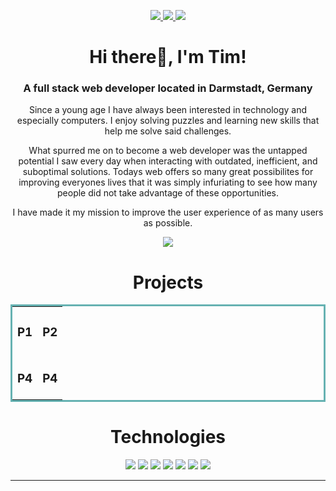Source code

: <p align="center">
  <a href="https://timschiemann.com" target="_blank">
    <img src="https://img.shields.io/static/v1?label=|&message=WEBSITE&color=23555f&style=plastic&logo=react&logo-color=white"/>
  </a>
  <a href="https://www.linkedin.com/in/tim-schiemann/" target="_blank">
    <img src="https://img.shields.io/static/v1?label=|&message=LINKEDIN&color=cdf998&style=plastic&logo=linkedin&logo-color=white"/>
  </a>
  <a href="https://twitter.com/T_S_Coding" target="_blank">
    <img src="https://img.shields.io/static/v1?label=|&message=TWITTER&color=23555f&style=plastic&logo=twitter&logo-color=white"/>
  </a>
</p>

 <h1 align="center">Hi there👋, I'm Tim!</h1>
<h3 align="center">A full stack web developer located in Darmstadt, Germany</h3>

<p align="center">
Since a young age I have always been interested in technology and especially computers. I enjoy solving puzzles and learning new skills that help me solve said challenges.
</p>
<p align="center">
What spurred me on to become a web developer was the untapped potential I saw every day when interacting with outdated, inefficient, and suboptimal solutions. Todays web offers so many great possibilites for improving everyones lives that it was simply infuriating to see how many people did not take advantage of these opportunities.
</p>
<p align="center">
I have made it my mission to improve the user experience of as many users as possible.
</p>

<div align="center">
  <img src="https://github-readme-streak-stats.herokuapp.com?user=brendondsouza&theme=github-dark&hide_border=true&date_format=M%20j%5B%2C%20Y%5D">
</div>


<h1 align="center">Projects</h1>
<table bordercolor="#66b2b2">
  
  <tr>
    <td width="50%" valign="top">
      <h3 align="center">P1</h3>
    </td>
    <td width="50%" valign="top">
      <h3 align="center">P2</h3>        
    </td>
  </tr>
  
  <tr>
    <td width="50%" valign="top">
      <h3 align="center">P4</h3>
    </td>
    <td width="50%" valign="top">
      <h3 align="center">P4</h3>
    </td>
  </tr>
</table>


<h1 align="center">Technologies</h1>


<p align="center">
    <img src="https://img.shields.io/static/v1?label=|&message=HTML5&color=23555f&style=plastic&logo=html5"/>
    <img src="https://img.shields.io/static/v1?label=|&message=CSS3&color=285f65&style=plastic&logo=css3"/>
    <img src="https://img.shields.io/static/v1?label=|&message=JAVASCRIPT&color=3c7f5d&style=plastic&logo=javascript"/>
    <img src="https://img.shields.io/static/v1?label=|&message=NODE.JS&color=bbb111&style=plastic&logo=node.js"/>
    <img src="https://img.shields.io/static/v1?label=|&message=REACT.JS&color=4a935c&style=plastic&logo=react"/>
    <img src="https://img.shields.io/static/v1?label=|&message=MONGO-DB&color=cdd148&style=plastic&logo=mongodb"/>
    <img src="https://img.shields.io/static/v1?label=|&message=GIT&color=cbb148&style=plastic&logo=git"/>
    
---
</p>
● ● ●
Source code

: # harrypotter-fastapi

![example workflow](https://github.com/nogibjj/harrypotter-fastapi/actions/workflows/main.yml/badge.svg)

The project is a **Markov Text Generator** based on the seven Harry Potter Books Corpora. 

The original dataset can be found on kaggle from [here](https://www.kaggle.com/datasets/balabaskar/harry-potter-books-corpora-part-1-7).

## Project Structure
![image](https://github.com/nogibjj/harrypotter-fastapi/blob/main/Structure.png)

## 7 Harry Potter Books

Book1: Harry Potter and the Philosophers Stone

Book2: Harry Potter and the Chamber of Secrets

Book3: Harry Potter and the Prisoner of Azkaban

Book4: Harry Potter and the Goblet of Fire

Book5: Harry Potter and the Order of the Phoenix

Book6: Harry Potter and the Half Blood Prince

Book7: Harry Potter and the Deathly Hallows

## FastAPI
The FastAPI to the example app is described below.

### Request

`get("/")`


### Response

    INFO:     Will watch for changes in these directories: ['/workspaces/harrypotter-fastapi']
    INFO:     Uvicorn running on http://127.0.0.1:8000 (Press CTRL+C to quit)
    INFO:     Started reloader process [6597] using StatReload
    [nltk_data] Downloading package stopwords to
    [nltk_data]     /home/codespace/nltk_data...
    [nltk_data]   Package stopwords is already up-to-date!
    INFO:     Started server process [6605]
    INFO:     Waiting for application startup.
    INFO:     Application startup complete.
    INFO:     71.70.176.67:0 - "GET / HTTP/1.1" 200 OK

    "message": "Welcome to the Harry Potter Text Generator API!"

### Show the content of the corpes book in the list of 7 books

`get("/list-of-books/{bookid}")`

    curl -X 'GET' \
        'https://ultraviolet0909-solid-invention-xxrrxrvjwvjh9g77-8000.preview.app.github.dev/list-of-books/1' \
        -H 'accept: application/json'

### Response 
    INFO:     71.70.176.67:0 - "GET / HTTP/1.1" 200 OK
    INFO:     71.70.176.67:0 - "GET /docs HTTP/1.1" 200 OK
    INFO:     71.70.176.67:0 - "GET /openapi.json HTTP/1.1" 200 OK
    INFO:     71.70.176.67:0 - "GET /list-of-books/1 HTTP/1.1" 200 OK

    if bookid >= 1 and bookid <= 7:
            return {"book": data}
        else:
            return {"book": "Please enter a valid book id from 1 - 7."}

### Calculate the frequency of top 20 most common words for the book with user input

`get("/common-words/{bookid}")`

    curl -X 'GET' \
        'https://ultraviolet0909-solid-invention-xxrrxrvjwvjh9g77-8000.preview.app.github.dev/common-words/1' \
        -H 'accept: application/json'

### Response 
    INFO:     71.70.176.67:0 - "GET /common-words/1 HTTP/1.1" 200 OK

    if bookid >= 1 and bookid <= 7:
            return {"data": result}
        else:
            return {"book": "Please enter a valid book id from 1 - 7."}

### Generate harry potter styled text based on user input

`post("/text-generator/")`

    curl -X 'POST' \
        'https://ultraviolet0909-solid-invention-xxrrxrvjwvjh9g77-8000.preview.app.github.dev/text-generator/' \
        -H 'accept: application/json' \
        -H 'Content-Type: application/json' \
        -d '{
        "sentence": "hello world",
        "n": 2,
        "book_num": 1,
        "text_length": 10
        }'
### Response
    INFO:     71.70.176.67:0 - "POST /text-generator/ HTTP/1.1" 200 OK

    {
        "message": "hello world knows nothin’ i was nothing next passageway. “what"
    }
● ● ●
Copy out each line from the listing that contains the string "github".

* ANSWER BELOW:
  <img src="https://github-readme-streak-stats.herokuapp.com?user=brendondsouza&theme=github-dark&hide_border=true&date_format=M%20j%5B%2C%20Y%5D">
![example workflow](https://github.com/nogibjj/harrypotter-fastapi/actions/workflows/main.yml/badge.svg)
![image](https://github.com/nogibjj/harrypotter-fastapi/blob/main/Structure.png)
        'https://ultraviolet0909-solid-invention-xxrrxrvjwvjh9g77-8000.preview.app.github.dev/list-of-books/1' \
        'https://ultraviolet0909-solid-invention-xxrrxrvjwvjh9g77-8000.preview.app.github.dev/common-words/1' \
        'https://ultraviolet0909-solid-invention-xxrrxrvjwvjh9g77-8000.preview.app.github.dev/text-generator/' \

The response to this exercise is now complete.